I wonder if it makes sense to also step away from PHP wrt CalDAV/CardDAV.
As ever so often, this list has some nice info.
I’d like to keep dependencies low. Python would be a good choice because it’s already installed on my Debian Stable system. But would it be safer?
Back when I started this compatibility with clients was an issue; but I don’t use Android anymore. In any case, is this still an issue?
edit: no, I don’t use a web based app; and I’d prefer the server doesn’t require admin via web UI either.
Thanks for all your replies! I chose Radicale, already set it up. Only what is needed, simple config files. Very nice. It runs under an nginx reverse proxy and they communicate encrypted (and of course the outside is also encrypted and password-protected). And the web UI can be disabled.
The documentation is very tutorial-like and security conscious.
Security in software is about implementation, not different programming languages. Security as a whole is also not something you can achieve just by installing “secure” software - every software has bugs and vulnerabilities. Some of them are known, others are unknown and not every one of them automatically poses a security risk to you, this depends on the bug, your usage and environment.
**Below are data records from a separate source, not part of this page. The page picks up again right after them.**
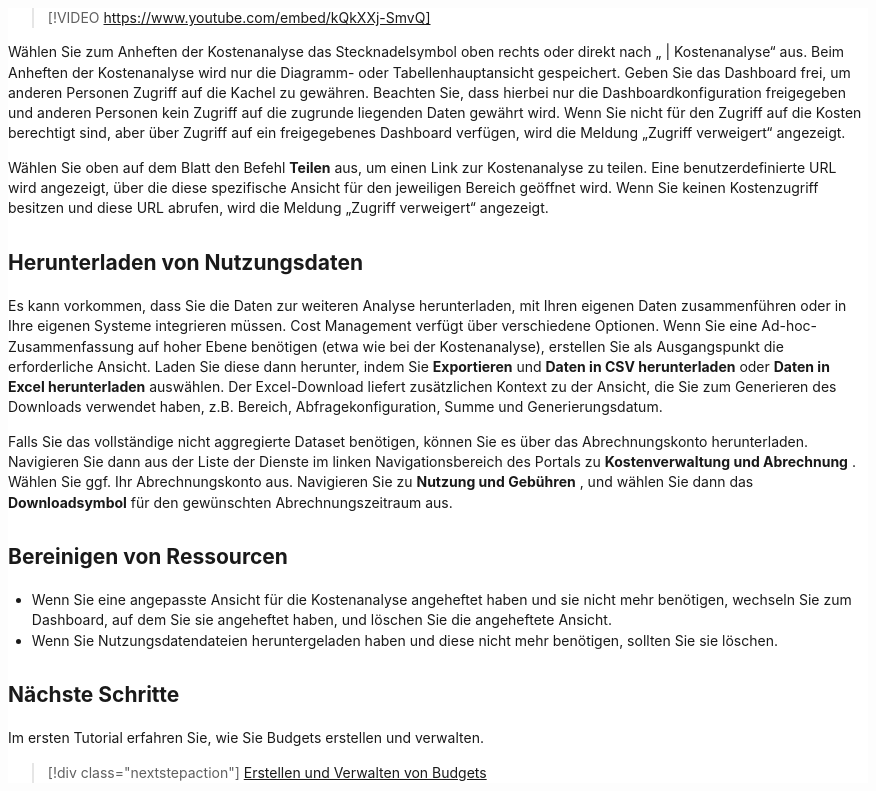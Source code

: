 >[!VIDEO https://www.youtube.com/embed/kQkXXj-SmvQ]

Wählen Sie zum Anheften der Kostenanalyse das Stecknadelsymbol oben rechts oder direkt nach „<Subscription Name> | Kostenanalyse“ aus. Beim Anheften der Kostenanalyse wird nur die Diagramm- oder Tabellenhauptansicht gespeichert. Geben Sie das Dashboard frei, um anderen Personen Zugriff auf die Kachel zu gewähren. Beachten Sie, dass hierbei nur die Dashboardkonfiguration freigegeben und anderen Personen kein Zugriff auf die zugrunde liegenden Daten gewährt wird. Wenn Sie nicht für den Zugriff auf die Kosten berechtigt sind, aber über Zugriff auf ein freigegebenes Dashboard verfügen, wird die Meldung „Zugriff verweigert“ angezeigt.

Wählen Sie oben auf dem Blatt den Befehl **Teilen** aus, um einen Link zur Kostenanalyse zu teilen. Eine benutzerdefinierte URL wird angezeigt, über die diese spezifische Ansicht für den jeweiligen Bereich geöffnet wird. Wenn Sie keinen Kostenzugriff besitzen und diese URL abrufen, wird die Meldung „Zugriff verweigert“ angezeigt.

## <a name="download-usage-data"></a>Herunterladen von Nutzungsdaten

Es kann vorkommen, dass Sie die Daten zur weiteren Analyse herunterladen, mit Ihren eigenen Daten zusammenführen oder in Ihre eigenen Systeme integrieren müssen. Cost Management verfügt über verschiedene Optionen. Wenn Sie eine Ad-hoc-Zusammenfassung auf hoher Ebene benötigen (etwa wie bei der Kostenanalyse), erstellen Sie als Ausgangspunkt die erforderliche Ansicht. Laden Sie diese dann herunter, indem Sie **Exportieren** und **Daten in CSV herunterladen** oder **Daten in Excel herunterladen** auswählen. Der Excel-Download liefert zusätzlichen Kontext zu der Ansicht, die Sie zum Generieren des Downloads verwendet haben, z.B. Bereich, Abfragekonfiguration, Summe und Generierungsdatum.

Falls Sie das vollständige nicht aggregierte Dataset benötigen, können Sie es über das Abrechnungskonto herunterladen. Navigieren Sie dann aus der Liste der Dienste im linken Navigationsbereich des Portals zu **Kostenverwaltung und Abrechnung** . Wählen Sie ggf. Ihr Abrechnungskonto aus. Navigieren Sie zu **Nutzung und Gebühren** , und wählen Sie dann das **Downloadsymbol** für den gewünschten Abrechnungszeitraum aus.

## <a name="clean-up-resources"></a>Bereinigen von Ressourcen

- Wenn Sie eine angepasste Ansicht für die Kostenanalyse angeheftet haben und sie nicht mehr benötigen, wechseln Sie zum Dashboard, auf dem Sie sie angeheftet haben, und löschen Sie die angeheftete Ansicht.
- Wenn Sie Nutzungsdatendateien heruntergeladen haben und diese nicht mehr benötigen, sollten Sie sie löschen.

## <a name="next-steps"></a>Nächste Schritte

Im ersten Tutorial erfahren Sie, wie Sie Budgets erstellen und verwalten.

> [!div class="nextstepaction"]
> [Erstellen und Verwalten von Budgets](tutorial-acm-create-budgets.md)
You can try to harden your system, but you need to do this in layers and the application code is just one of them.
For example, you could geoblock IP addresses so their requests never even reach your application. This does not mean that you’re automatically safe from attackers from e.g. Russia, but you make yourself a less easy target.
There are many other defense mechanisms like request limiting, dynamically blocking malicious requests with something like Fail2Ban, strong authentication, frequent patching, network segregation, virtualization, and so on. I hope you see where I’m going. Security is complex and depends a lot on your personal threat model.
That being said, if you need to know how secure the code of a given software is, you need to find something that has recently been audited or audit it yourself.